In the past I would always try to study each individual system.

Such as Tong Long, Bei Shaolin, Wing Chun, Pak Mei, Taiji, Tong Bei, TKD, Judo, Ju-jitsu and the list keeps piling up. I tried this approach for 15 years, then I realized each system had unique approaches to different methods of cultivation. But as for Martial applications I realized what was important wasnt learning as many systems as possible but to learn the four ranges of combat. Tek/Da/Suai/Na- or more loosely stated kicking/striking/throwing/grappling. I'm not saying that I am a big MMA activist or anything for my personal preference I feel that CMA addresses each range as long as you have an experienced Sifu. So thats what my primary focus has been is training each range of fighting as opposed to learning new styles to counter other styles. 

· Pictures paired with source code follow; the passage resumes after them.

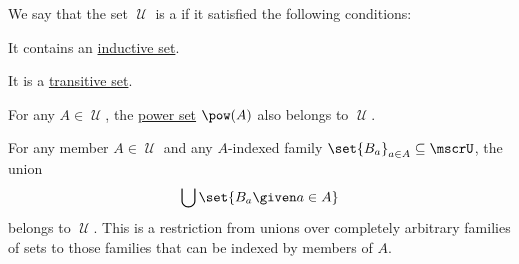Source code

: \begin{definition}\label{def:grothendieck_universe}
  We say that the set \( \mscrU \) is a  if it satisfied the following conditions:
  \begin{thmenum}
     It contains an \hyperref[def:inductive_set]{inductive set}.

     It is a \hyperref[def:transitive_set]{transitive set}.

     For any \( A \in \mscrU \), the \hyperref[def:power_set]{power set} \( \pow(A) \) also belongs to \( \mscrU \).

     For any member \( A \in \mscrU \) and any \( A \)-indexed family \( \set{ B_a }_{a \in A} \subseteq \mscrU \), the union
    \begin{equation*}
      \bigcup\set{ B_a \given a \in A }
    \end{equation*}
    belongs to \( \mscrU \). This is a restriction from unions over completely arbitrary families of sets to those families that can be indexed by members of \( A \).
  \end{thmenum}


\end{definition}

But I dont have any regrets about learning quite a few systems I studied each one for a long period of time and gained valuable insights especially in the areas of Fa jing. As well as various Nei Gong training methods. 

But given this approach I wasnt ever able to put everthing completely together and make myself better like I thought I could. Thats the number one problem based on my perspective on the style vs style concept. Again this is only my opinion and I'm sure my perspective may change in the future given growth through Wu Gong training. 

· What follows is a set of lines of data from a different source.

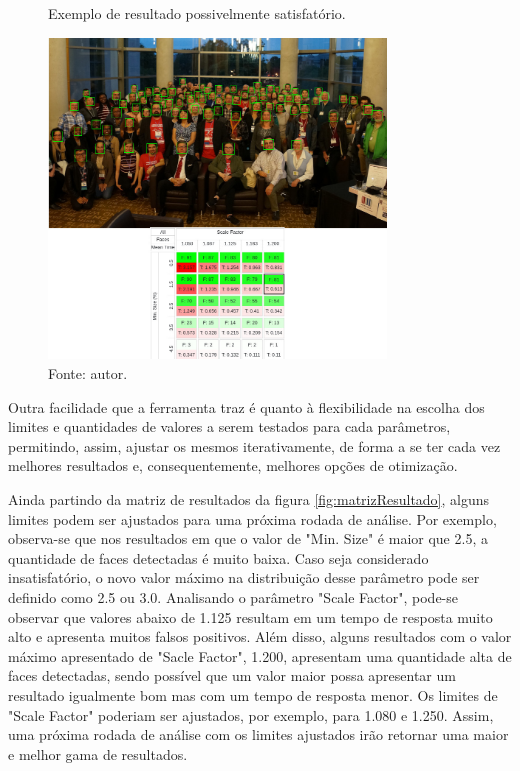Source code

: \begin{figure}[h]
    \centering
    \caption[Exemplo de resultado possivelmente satisfatório.]{Exemplo de resultado possivelmente satisfatório.}
    \includegraphics[width=0.8\textwidth]{Cap3_Desenvolvimento/Figures/exemplo_resultado_3.jpg}
    \caption*{Fonte: autor.}
    \label{fig:exemploResultado3}
\end{figure}


Outra facilidade que a ferramenta traz é quanto à flexibilidade na escolha dos limites e quantidades de valores a serem testados para cada parâmetros, permitindo, assim, ajustar os mesmos iterativamente, de forma a se ter cada vez melhores resultados e, consequentemente, melhores opções de otimização.

Ainda partindo da matriz de resultados da figura \ref{fig:matrizResultado}, alguns limites podem ser ajustados para uma próxima rodada de análise. Por exemplo, observa-se que nos resultados em que o valor de "Min. Size" é maior que 2.5, a quantidade de faces detectadas é muito baixa. Caso seja considerado insatisfatório, o novo valor máximo na distribuição desse parâmetro pode ser definido como 2.5 ou 3.0. Analisando o parâmetro "Scale Factor", pode-se observar que valores abaixo de 1.125 resultam em um tempo de resposta muito alto e apresenta muitos falsos positivos. Além disso, alguns resultados com o valor máximo apresentado de "Sacle Factor", 1.200, apresentam uma quantidade alta de faces detectadas, sendo possível que um valor maior possa apresentar um resultado igualmente bom mas com um tempo de resposta menor. Os limites de "Scale Factor" poderiam ser ajustados, por exemplo, para 1.080 e 1.250. Assim, uma próxima rodada de análise com os limites ajustados irão retornar uma maior e melhor gama de resultados.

But I do feel that its necessary to learn and have experience in each range to be a more complete Martial Artist, though there is nothing wrong with only learning one range and perfecting that range if thats the intention.


thats just my .02 cents


take care,


----------



## Changhfy (Nov 4, 2007)

By the way Xue Sheng its great to see you back, your posts are always awesome to read!





take care,


----------



## Steel Tiger (Nov 4, 2007)

I started with a JKD variant, which I studied for two years.  When I went to university I found a bagua school and have stuck with that since 1987.  It is now my ownly art in a practical sense, its just so big that it precludes other arts.  I say in a practical sense because I am constantly looking at concepts from other arts, particularly xingyi and taiji.


----------



## Mei Hua (Nov 6, 2007)

The more the merrier says I, especially in areas that your art doesn't emphasize.

My main is Bei Shaolin Honan Meihuazhuang, I also currently train BJJ/MMA, have done a number of years of She Chuan, Wudang, Judo, Jiu Jitsu, Aikido, TKD...


----------



## clfsean (Nov 6, 2007)

CMA is all I do now... works for me. 

I've done other things in the past that add a twist or surprise to my training brothers from time to time, but for the most part... CMA only.


----------



## funnytiger (Nov 14, 2007)

I have only taken my art (Jow Ga) but I have taken a couple classes in Krav Maga which I think is a great compliment to it (and probably a few other arts as well). Unfortunately, I just don't have the time to train 2 arts right now. But I just joined a jiu jitsu meetup group that meets once a month. I obviously won't get a whole lot out of that little bit of training, but I plan to take whatever I can get as far as I can.

- ft


----------



## masherdong (Nov 14, 2007)

Yes, we combine Taiji and jiu-jitsu with our mantis training.  Pretty cool stuff!


----------



## Tames D (Nov 14, 2007)

funnytiger said:


> I have only taken my art (Jow Ga) but I have taken a couple classes in Krav Maga which I think is a great compliment to it (and probably a few other arts as well). Unfortunately, I just don't have the time to train 2 arts right now. But I just joined a jiu jitsu meetup group that meets once a month. I obviously won't get a whole lot out of that little bit of training, *but I plan to take whatever I can get as far as I can*.
> 
> - ft


You got the right attitude.


----------



## wadokai_indonesia (Apr 18, 2008)

masherdong said:


> Yes, we combine Taiji and jiu-jitsu with our mantis training.  Pretty cool stuff!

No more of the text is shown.